I am trying to implement KMeans algorithm as a class and when i done all code i test with creating object and than train the dataset. But i get the following error. self.distances = np.zeros((self.N, self.n_clusters))
TypeError: only integer scalar arrays can be converted to a scalar index
from abc import ABC, abstractmethod
class KMeansInterface(ABC):
@abstractmethod
def fit(self, X):
pass
@abstractmethod
def predict(self, X):
pass
class Kmeans(KMeansInterface):
def __init__(self, n_clusters):
self.n_clusters = n_clusters
self.labels = None
self.distances = None
self.N = X.shape[0]
self.data_points = X
self.prev_labels = None
def choose_clusters(self, k, X):
self.n_clusters = k
size = X.shape[0]
numbers = np.random.choice(size, k, replace=False)
return X[numbers]
def calculate_sum_squared_distance(self, data_points, clusters):
self.distances = np.zeros((self.N, self.n_clusters))

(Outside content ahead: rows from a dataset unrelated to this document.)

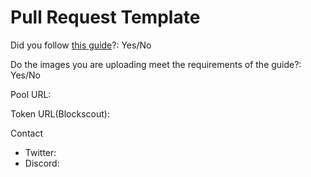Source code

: # Pull Request Template

Did you follow [this guide](https://github.com/kagla-finance/kagla-assets)?: Yes/No

Do the images you are uploading meet the requirements of the guide?: Yes/No

Pool URL: 

Token URL(Blockscout): 

Contact
 - Twitter:
 - Discord:
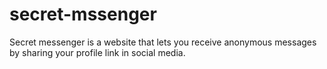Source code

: # secret-mssenger
Secret messenger is a website that lets you receive anonymous messages by sharing your profile link in social media.
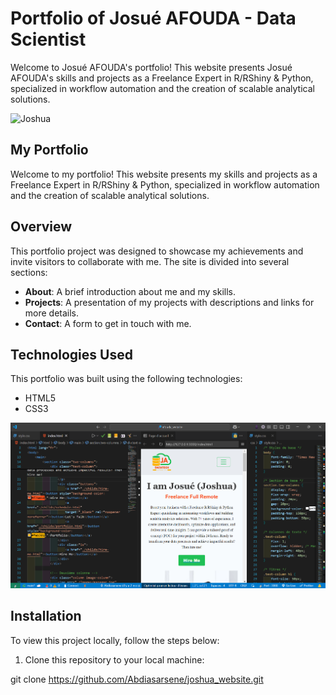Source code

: # Portfolio of Josué AFOUDA - Data Scientist

Welcome to Josué AFOUDA's portfolio! This website presents Josué AFOUDA's skills and projects as a Freelance Expert in R/RShiny & Python, specialized in workflow automation and the creation of scalable analytical solutions.

![Joshua](./portfolio_joshua.png)

## My Portfolio

Welcome to my portfolio! This website presents my skills and projects as a Freelance Expert in R/RShiny & Python, specialized in workflow automation and the creation of scalable analytical solutions.

## Overview

This portfolio project was designed to showcase my achievements and invite visitors to collaborate with me. The site is divided into several sections:

- **About**: A brief introduction about me and my skills.
- **Projects**: A presentation of my projects with descriptions and links for more details.
- **Contact**: A form to get in touch with me.

## Technologies Used

This portfolio was built using the following technologies:

- HTML5
- CSS3

![scrit](./code_screen.png)

## Installation

To view this project locally, follow the steps below:

1. Clone this repository to your local machine:

git clone https://github.com/Abdiasarsene/joshua_website.git
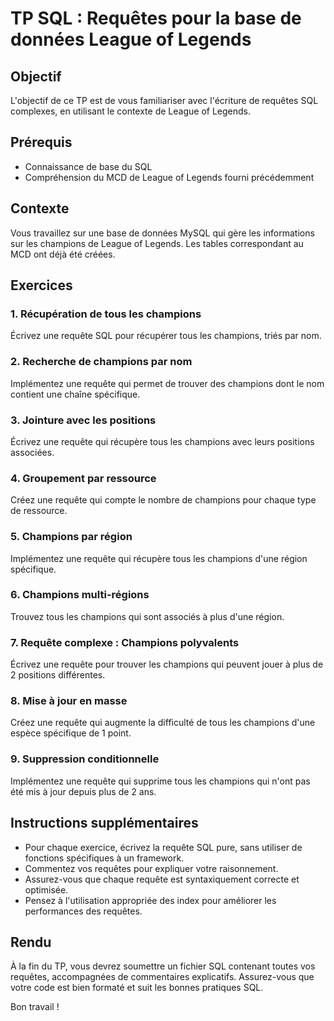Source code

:# TP SQL : Requêtes pour la base de données League of Legends

## Objectif
L'objectif de ce TP est de vous familiariser avec l'écriture de requêtes SQL complexes, en utilisant le contexte de League of Legends.

## Prérequis
- Connaissance de base du SQL
- Compréhension du MCD de League of Legends fourni précédemment

## Contexte
Vous travaillez sur une base de données MySQL qui gère les informations sur les champions de League of Legends. Les tables correspondant au MCD ont déjà été créées.

## Exercices

### 1. Récupération de tous les champions
Écrivez une requête SQL pour récupérer tous les champions, triés par nom.

### 2. Recherche de champions par nom
Implémentez une requête qui permet de trouver des champions dont le nom contient une chaîne spécifique.

### 3. Jointure avec les positions
Écrivez une requête qui récupère tous les champions avec leurs positions associées.

### 4. Groupement par ressource
Créez une requête qui compte le nombre de champions pour chaque type de ressource.

### 5. Champions par région
Implémentez une requête qui récupère tous les champions d'une région spécifique.

### 6. Champions multi-régions
Trouvez tous les champions qui sont associés à plus d'une région.

### 7. Requête complexe : Champions polyvalents
Écrivez une requête pour trouver les champions qui peuvent jouer à plus de 2 positions différentes.

### 8. Mise à jour en masse
Créez une requête qui augmente la difficulté de tous les champions d'une espèce spécifique de 1 point.

### 9. Suppression conditionnelle
Implémentez une requête qui supprime tous les champions qui n'ont pas été mis à jour depuis plus de 2 ans.

## Instructions supplémentaires
- Pour chaque exercice, écrivez la requête SQL pure, sans utiliser de fonctions spécifiques à un framework.
- Commentez vos requêtes pour expliquer votre raisonnement.
- Assurez-vous que chaque requête est syntaxiquement correcte et optimisée.
- Pensez à l'utilisation appropriée des index pour améliorer les performances des requêtes.

## Rendu
À la fin du TP, vous devrez soumettre un fichier SQL contenant toutes vos requêtes, accompagnées de commentaires explicatifs. Assurez-vous que votre code est bien formaté et suit les bonnes pratiques SQL.

Bon travail !
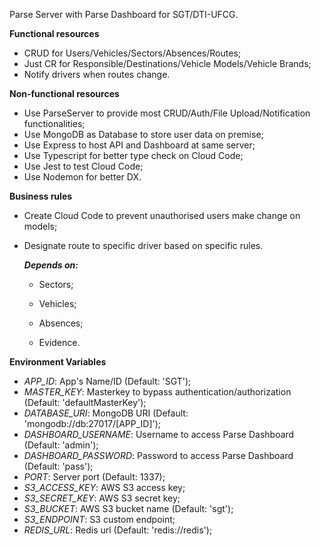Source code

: Parse Server with Parse Dashboard for SGT/DTI-UFCG.



**Functional resources**

- CRUD for Users/Vehicles/Sectors/Absences/Routes;
- Just CR for Responsible/Destinations/Vehicle Models/Vehicle Brands;
- Notify drivers when routes change.

**Non-functional resources**

- Use ParseServer to provide most CRUD/Auth/File Upload/Notification functionalities;
- Use MongoDB as Database to store user data on premise;
- Use Express to host API and Dashboard at same server;
- Use Typescript for better type check on Cloud Code;
- Use Jest to test Cloud Code;
- Use Nodemon for better DX.

**Business rules**

- Create Cloud Code to prevent unauthorised users make change on models;
- Designate route to specific driver based on specific rules.

  ***Depends on:***

  - Sectors;

  - Vehicles;

  - Absences;

  - Evidence.

**Environment Variables**

- *APP_ID*: App's Name/ID (Default: 'SGT');
- *MASTER_KEY*: Masterkey to bypass authentication/authorization (Default: 'defaultMasterKey');
- *DATABASE_URI*: MongoDB URI (Default: 'mongodb://db:27017/\[APP_ID\]');
- *DASHBOARD_USERNAME*: Username to access Parse Dashboard (Default: 'admin');
- *DASHBOARD_PASSWORD*: Password to access Parse Dashboard (Default: 'pass');
- *PORT*: Server port (Default: 1337);
- *S3_ACCESS_KEY*: AWS S3 access key;
- *S3_SECRET_KEY*: AWS S3 secret key;
- *S3_BUCKET*: AWS S3 bucket name (Default: 'sgt');
- *S3_ENDPOINT*: S3 custom endpoint;
- *REDIS_URL*: Redis url (Default: 'redis://redis');

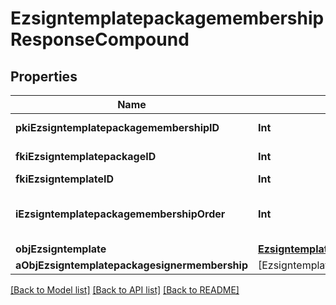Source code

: # EzsigntemplatepackagemembershipResponseCompound

## Properties
Name | Type | Description | Notes
------------ | ------------- | ------------- | -------------
**pkiEzsigntemplatepackagemembershipID** | **Int** | The unique ID of the Ezsigntemplatepackagemembership | 
**fkiEzsigntemplatepackageID** | **Int** | The unique ID of the Ezsigntemplatepackage | 
**fkiEzsigntemplateID** | **Int** | The unique ID of the Ezsigntemplate | 
**iEzsigntemplatepackagemembershipOrder** | **Int** | The order in which the Ezsigntemplate will be imported when using an Ezsigntemplatepackage. | 
**objEzsigntemplate** | [**EzsigntemplateResponseCompound**](EzsigntemplateResponseCompound.md) |  | 
**aObjEzsigntemplatepackagesignermembership** | [EzsigntemplatepackagesignermembershipResponseCompound] |  | 

[[Back to Model list]](../README.md#documentation-for-models) [[Back to API list]](../README.md#documentation-for-api-endpoints) [[Back to README]](../README.md)


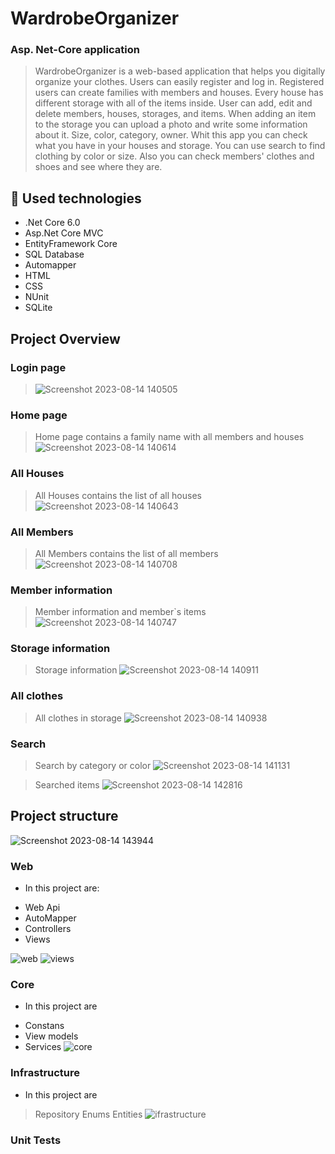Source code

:# WardrobeOrganizer

### Asp. Net-Core application


> WardrobeOrganizer is a web-based application that helps you digitally organize your clothes.
> Users can easily register and log in.
> Registered users can create families with members and houses. Every house has different storage with all of the items inside.
> User can add, edit and delete members, houses, storages, and items.
> When adding an item to the storage you can upload a photo and write some information about it. Size, color, category, owner.
> Whit this app you can check what you have in your houses and storage.
> You can use search to find clothing by color or size.
> Also you can check members' clothes and shoes and see where they are.



## :hammer: Used technologies

* .Net Core 6.0
* Asp.Net Core MVC
* EntityFramework Core
* SQL Database
* Automapper
* HTML
* CSS
* NUnit
* SQLite


## Project Overview

### Login page
>![Screenshot 2023-08-14 140505](https://github.com/KarolinaBorisova/WardrobeOrganizer/assets/85222435/ec46654f-7f34-4063-ab2a-104526417494)

### Home page
> Home page contains a family name with all members and houses
![Screenshot 2023-08-14 140614](https://github.com/KarolinaBorisova/WardrobeOrganizer/assets/85222435/37bb4611-3668-4b5e-8bf8-bdb3ee44e458)

### All Houses
> All Houses contains the list of all houses
![Screenshot 2023-08-14 140643](https://github.com/KarolinaBorisova/WardrobeOrganizer/assets/85222435/bf99398a-4414-4685-814a-0c9ca22b916f)

### All Members
> All Members contains the list of all members
![Screenshot 2023-08-14 140708](https://github.com/KarolinaBorisova/WardrobeOrganizer/assets/85222435/a597c60d-5232-4069-b419-5683df4e1cce)

### Member information
>Member information and member`s items
![Screenshot 2023-08-14 140747](https://github.com/KarolinaBorisova/WardrobeOrganizer/assets/85222435/aacc9d74-1333-4ff0-8ede-8633879117ea)

### Storage information
>Storage information
![Screenshot 2023-08-14 140911](https://github.com/KarolinaBorisova/WardrobeOrganizer/assets/85222435/c4fedb8c-f433-441b-bfe7-2e4c68cdf97b)

### All clothes
>All clothes in storage
![Screenshot 2023-08-14 140938](https://github.com/KarolinaBorisova/WardrobeOrganizer/assets/85222435/9eacf17d-2e92-43f6-8a31-497a282f6b7a)

### Search
>Search by category or color 
![Screenshot 2023-08-14 141131](https://github.com/KarolinaBorisova/WardrobeOrganizer/assets/85222435/7aa1598c-f489-47c0-b925-c1f2b6ac0b7d)

>Searched items
![Screenshot 2023-08-14 142816](https://github.com/KarolinaBorisova/WardrobeOrganizer/assets/85222435/dafffe25-2fae-4714-8988-8dac2396de12)


## Project structure
![Screenshot 2023-08-14 143944](https://github.com/KarolinaBorisova/WardrobeOrganizer/assets/85222435/a769b14c-6c87-4a52-8970-615872d9c47d)



### Web
- In this project are:
* Web Api
* AutoMapper
* Controllers
* Views
  
![web](https://github.com/KarolinaBorisova/WardrobeOrganizer/assets/85222435/eff06eef-fbd1-44e1-8813-557c0a590591)
![views](https://github.com/KarolinaBorisova/WardrobeOrganizer/assets/85222435/dc971b8a-8b79-4dd5-8b49-45f9849cbd83)


### Core
- In this project are
* Constans
* View models
* Services
![core](https://github.com/KarolinaBorisova/WardrobeOrganizer/assets/85222435/ed0455fe-73e4-4f6b-84cb-365acafa655b)


### Infrastructure
- In this project are
> Repository
> Enums
> Entities
![ifrastructure](https://github.com/KarolinaBorisova/WardrobeOrganizer/assets/85222435/bfea90bd-136a-4ddd-bf10-2f6cd5007248)

### Unit Tests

for i, centroid in enumerate(clusters):
distance = np.sum(np.square(data_points-centroid), axis=1)
self.distances[:, i] = distance
return self.distances
def calculate_closest_clusters(self, distances):
self.closest_clusters = np.argmin(self.distances, axis=1)
return self.closest_clusters
def update_clusters(self, labels, data_points):
new_clusters = []
for i in range(self.n_clusters):
points_in_cluster = data_points[labels==i]
values = np.mean(points_in_cluster, axis=0)
new_clusters.append(values)
return np.array(new_clusters)
def fit(self, X):
self.n_clusters = self.choose_clusters(self.n_clusters, X)
for i in range(20000):
self.distances = self.calculate_sum_squared_distance(X, self.n_clusters)
self.labels = self.calculate_closest_clusters(self.distances)
self.new_cluster = self.update_clusters(self.labels, X)
if self.prev_labels is not None:
if np.all(self.prev_labels == self.labels):
break
self.prev_labels = self.labels
fitted = True
return self.labels
def predict(self, X, clusters):
self.distances = self.calculate_sum_squared_distance(X, clusters)
self.labels = self.calculate_closest_clusters(self.distances)
return self.labels
kmean_object = KMeans(2)
kmean_object.fit(X)